Wall Street’s weak start adds to markets woe
Wall Street renewed its downward slide on Wednesday, dipping below 12,000 as investor confidence continued to be hit by the crisis in the US subprime mortgage market.

Wall Street initially flirted in and out of positive territory but later later slumped as trading continued. Shortly after midday on Wall Street, the S&P 500 index was trading 0.35 per cent down at 1,373.17 while the Dow Jones Industrial Average was 76.10 points lower at 11,999.86.

The falls came after an earlier rout of European and Asian equities. In Asia, the sell-off was broad and deep on investors’ worries that the subprime mortgage problems could hit the US housing market and the broader US economy – a big export market for many of the region’s companies.

The Tokyo stock market plunged 2.9 per cent, Singapore by 3.3 per cent, Mumbai dropped 3.5 per cent, Hong Kong by 2.5 per cent and Shanghai by 1.9 per cent.

In Europe, heavy falls were also seen as rattled investors offloaded stocks By late afternoon in London, the FTSE Eurofirst 300 index was down 2.24 per cent while the FTSE 100 index in the UK had slumped 2.17 per cent.

Elsewhere, the Xetra Dax index lost 2.3 per cent in Germany, the CAC-40 index by 2.1 per cent in Paris and the Swiss market fell by 2.6 per cent.
Now it was not a matter of if this would occur but when.

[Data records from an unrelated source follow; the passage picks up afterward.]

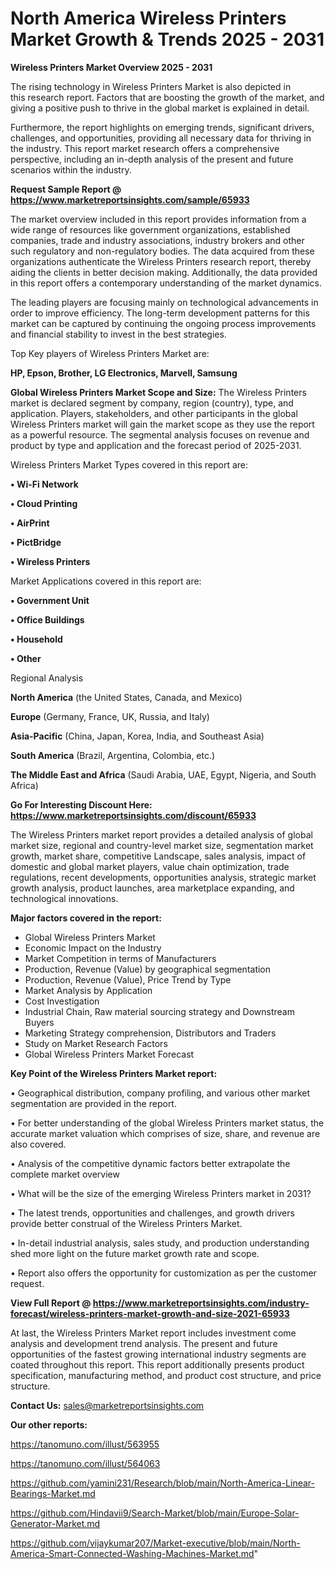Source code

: # North America Wireless Printers Market Growth & Trends 2025 - 2031

<Strong> Wireless Printers Market Overview 2025 - 2031</strong>

The rising technology in Wireless Printers Market is also depicted in this research report. Factors that are boosting the growth of the market, and giving a positive push to thrive in the global market is explained in detail.

Furthermore, the report highlights on emerging trends, significant drivers, challenges, and opportunities, providing all necessary data for thriving in the industry. This report market research offers a comprehensive perspective, including an in-depth analysis of the present and future scenarios within the industry.

<strong>Request Sample Report @ <a href=https://www.marketreportsinsights.com/sample/65933>https://www.marketreportsinsights.com/sample/65933</a></strong>

The market overview included in this report provides information from a wide range of resources like government organizations, established companies, trade and industry associations, industry brokers and other such regulatory and non-regulatory bodies. The data acquired from these organizations authenticate the Wireless Printers research report, thereby aiding the clients in better decision making. Additionally, the data provided in this report offers a contemporary understanding of the market dynamics.

The leading players are focusing mainly on technological advancements in order to improve efficiency. The long-term development patterns for this market can be captured by continuing the ongoing process improvements and financial stability to invest in the best strategies.

Top Key players of Wireless Printers Market are:

<strong>HP, Epson, Brother, LG Electronics, Marvell, Samsung</strong>

<strong><b>Global Wireless Printers Market Scope and Size:</b></strong>
The Wireless Printers market is declared segment by company, region (country), type, and application. Players, stakeholders, and other participants in the global Wireless Printers market will gain the market scope as they use the report as a powerful resource. The segmental analysis focuses on revenue and product by type and application and the forecast period of 2025-2031.

Wireless Printers Market Types covered in this report are:

<strong>• Wi-Fi Network

• Cloud Printing

• AirPrint

• PictBridge

• Wireless Printers</strong>

Market Applications covered in this report are:

<strong>• Government Unit

• Office Buildings

• Household

• Other</strong> 

Regional Analysis

<strong>North America</strong> (the United States, Canada, and Mexico)

<strong>Europe</strong> (Germany, France, UK, Russia, and Italy)

<strong>Asia-Pacific</strong> (China, Japan, Korea, India, and Southeast Asia)

<strong>South America</strong> (Brazil, Argentina, Colombia, etc.)

<strong>The Middle East and Africa</strong> (Saudi Arabia, UAE, Egypt, Nigeria, and South Africa)

<strong>Go For Interesting Discount Here: <a href=https://www.marketreportsinsights.com/discount/65933>https://www.marketreportsinsights.com/discount/65933</a></strong>

The Wireless Printers market report provides a detailed analysis of global market size, regional and country-level market size, segmentation market growth, market share, competitive Landscape, sales analysis, impact of domestic and global market players, value chain optimization, trade regulations, recent developments, opportunities analysis, strategic market growth analysis, product launches, area marketplace expanding, and technological innovations.

<strong><b>Major factors covered in the report:</b></strong>
<ul>
  <li>Global Wireless Printers Market </li>
  <li>Economic Impact on the Industry</li>
  <li>Market Competition in terms of Manufacturers</li>
  <li>Production, Revenue (Value) by geographical segmentation</li>
  <li>Production, Revenue (Value), Price Trend by Type</li>
  <li>Market Analysis by Application</li>
  <li>Cost Investigation</li>
  <li>Industrial Chain, Raw material sourcing strategy and Downstream Buyers</li>
  <li>Marketing Strategy comprehension, Distributors and Traders</li>
  <li>Study on Market Research Factors</li>
  <li>Global Wireless Printers Market Forecast</li>
</ul>

<strong><b>Key Point of the Wireless Printers Market report:</b></strong>

• Geographical distribution, company profiling, and various other market segmentation are provided in the report.

• For better understanding of the global Wireless Printers market status, the accurate market valuation which comprises of size, share, and revenue are also covered.

• Analysis of the competitive dynamic factors better extrapolate the complete market overview

• What will be the size of the emerging Wireless Printers market in 2031?

• The latest trends, opportunities and challenges, and growth drivers provide better construal of the Wireless Printers Market.

• In-detail industrial analysis, sales study, and production understanding shed more light on the future market growth rate and scope.

• Report also offers the opportunity for customization as per the customer request.

<strong><b>View Full Report @ <a href=https://www.marketreportsinsights.com/industry-forecast/wireless-printers-market-growth-and-size-2021-65933>https://www.marketreportsinsights.com/industry-forecast/wireless-printers-market-growth-and-size-2021-65933</a></b></strong>


At last, the Wireless Printers Market report includes investment come analysis and development trend analysis. The present and future opportunities of the fastest growing international industry segments are coated throughout this report. This report additionally presents product specification, manufacturing method, and product cost structure, and price structure.

<strong>Contact Us:</strong>
sales@marketreportsinsights.com

<strong>Our other reports:</strong>

<a href=https://tanomuno.com/illust/563955>https://tanomuno.com/illust/563955</a>

<a href=https://tanomuno.com/illust/564063>https://tanomuno.com/illust/564063</a>

<a href=https://github.com/yamini231/Research/blob/main/North-America-Linear-Bearings-Market.md>https://github.com/yamini231/Research/blob/main/North-America-Linear-Bearings-Market.md</a>

<a href=https://github.com/Hindavii9/Search-Market/blob/main/Europe-Solar-Generator-Market.md>https://github.com/Hindavii9/Search-Market/blob/main/Europe-Solar-Generator-Market.md</a>

<a href=https://github.com/vijaykumar207/Market-executive/blob/main/North-America-Smart-Connected-Washing-Machines-Market.md>https://github.com/vijaykumar207/Market-executive/blob/main/North-America-Smart-Connected-Washing-Machines-Market.md</a>"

I discussed this in June, 2005 in
Booms are always followed by busts!The so called Bush recovery was entirely a credit driven recovery. I quoted The Austrian Theory of the Trade Cycle
The Austrian theory of the business cycle emerges straightforwardly from a simple comparison of savings-induced growth, which is sustainable, with a credit-induced boom, which is not. An increase in saving by individuals and a credit expansion orchestrated by the central bank set into motion market processes whose initial allocational effects on the economy's capital structure are similar. But the ultimate consequences of the two processes stand in stark contrast: Saving gets us genuine growth; credit expansion gets us boom and bust.
This boom was fueled not only with credit but credit to people who had no chance of paying it back. This bad lending was not only allowed but encouraged by Alan Greenspan and the federal reserve for what can only be seen as political reasons; to make sure that the economy still appeared to be booming for the election in 2004. The boom is over and the bust is here.